(Records drawn from a dataset)
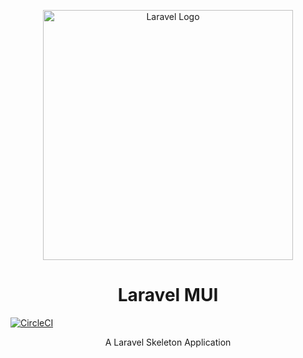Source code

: <p align="center"><a href="https://laravel.com" target="_blank"><img src="https://raw.githubusercontent.com/laravel/art/master/logo-lockup/5%20SVG/2%20CMYK/1%20Full%20Color/laravel-logolockup-cmyk-red.svg" width="400" alt="Laravel Logo"></a></p>

<h1 align="center">Laravel MUI</h1>
<p align="center">

[![CircleCI](https://dl.circleci.com/status-badge/img/gh/jayjdemitri/laravel-mui/tree/main.svg?style=svg)](https://dl.circleci.com/status-badge/redirect/gh/jayjdemitri/laravel-mui/tree/main)

</p>
<p align="center">A Laravel Skeleton Application</p>

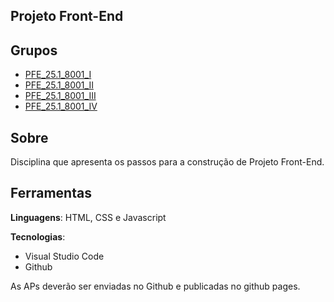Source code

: ## Projeto Front-End

## Grupos

* [PFE_25.1_8001_I](https://github.com/Projetos-de-Extensao/PFE_25.1_8001_I)
* [PFE_25.1_8001_II](https://github.com/Projetos-de-Extensao/PFE_25.1_8001_II)
* [PFE_25.1_8001_III](https://github.com/Projetos-de-Extensao/PFE_25.1_8001_III)
* [PFE_25.1_8001_IV](https://github.com/Projetos-de-Extensao/PFE_25.1_8001_IV)

## Sobre

Disciplina que apresenta os passos para a construção de Projeto Front-End.

## Ferramentas

**Linguagens**: HTML, CSS e Javascript

**Tecnologias**:

* Visual Studio Code
* Github

As APs deverão ser enviadas no Github e publicadas no github pages.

**WORK TO COMPLETE**: Repeat all of the records verbatim, leaving out the pictures.

**RESULT OF THIS EXERCISE**:
Source code

: <p align="center"><a href="https://laravel.com" target="_blank"><img src="https://raw.githubusercontent.com/laravel/art/master/logo-lockup/5%20SVG/2%20CMYK/1%20Full%20Color/laravel-logolockup-cmyk-red.svg" width="400" alt="Laravel Logo"></a></p>

<h1 align="center">Laravel MUI</h1>
<p align="center">

[![CircleCI](https://dl.circleci.com/status-badge/img/gh/jayjdemitri/laravel-mui/tree/main.svg?style=svg)](https://dl.circleci.com/status-badge/redirect/gh/jayjdemitri/laravel-mui/tree/main)

</p>
<p align="center">A Laravel Skeleton Application</p>

Source code

: ## Projeto Front-End

## Grupos

* [PFE_25.1_8001_I](https://github.com/Projetos-de-Extensao/PFE_25.1_8001_I)
* [PFE_25.1_8001_II](https://github.com/Projetos-de-Extensao/PFE_25.1_8001_II)
* [PFE_25.1_8001_III](https://github.com/Projetos-de-Extensao/PFE_25.1_8001_III)
* [PFE_25.1_8001_IV](https://github.com/Projetos-de-Extensao/PFE_25.1_8001_IV)

## Sobre

Disciplina que apresenta os passos para a construção de Projeto Front-End.

## Ferramentas

**Linguagens**: HTML, CSS e Javascript

**Tecnologias**:

* Visual Studio Code
* Github

As APs deverão ser enviadas no Github e publicadas no github pages.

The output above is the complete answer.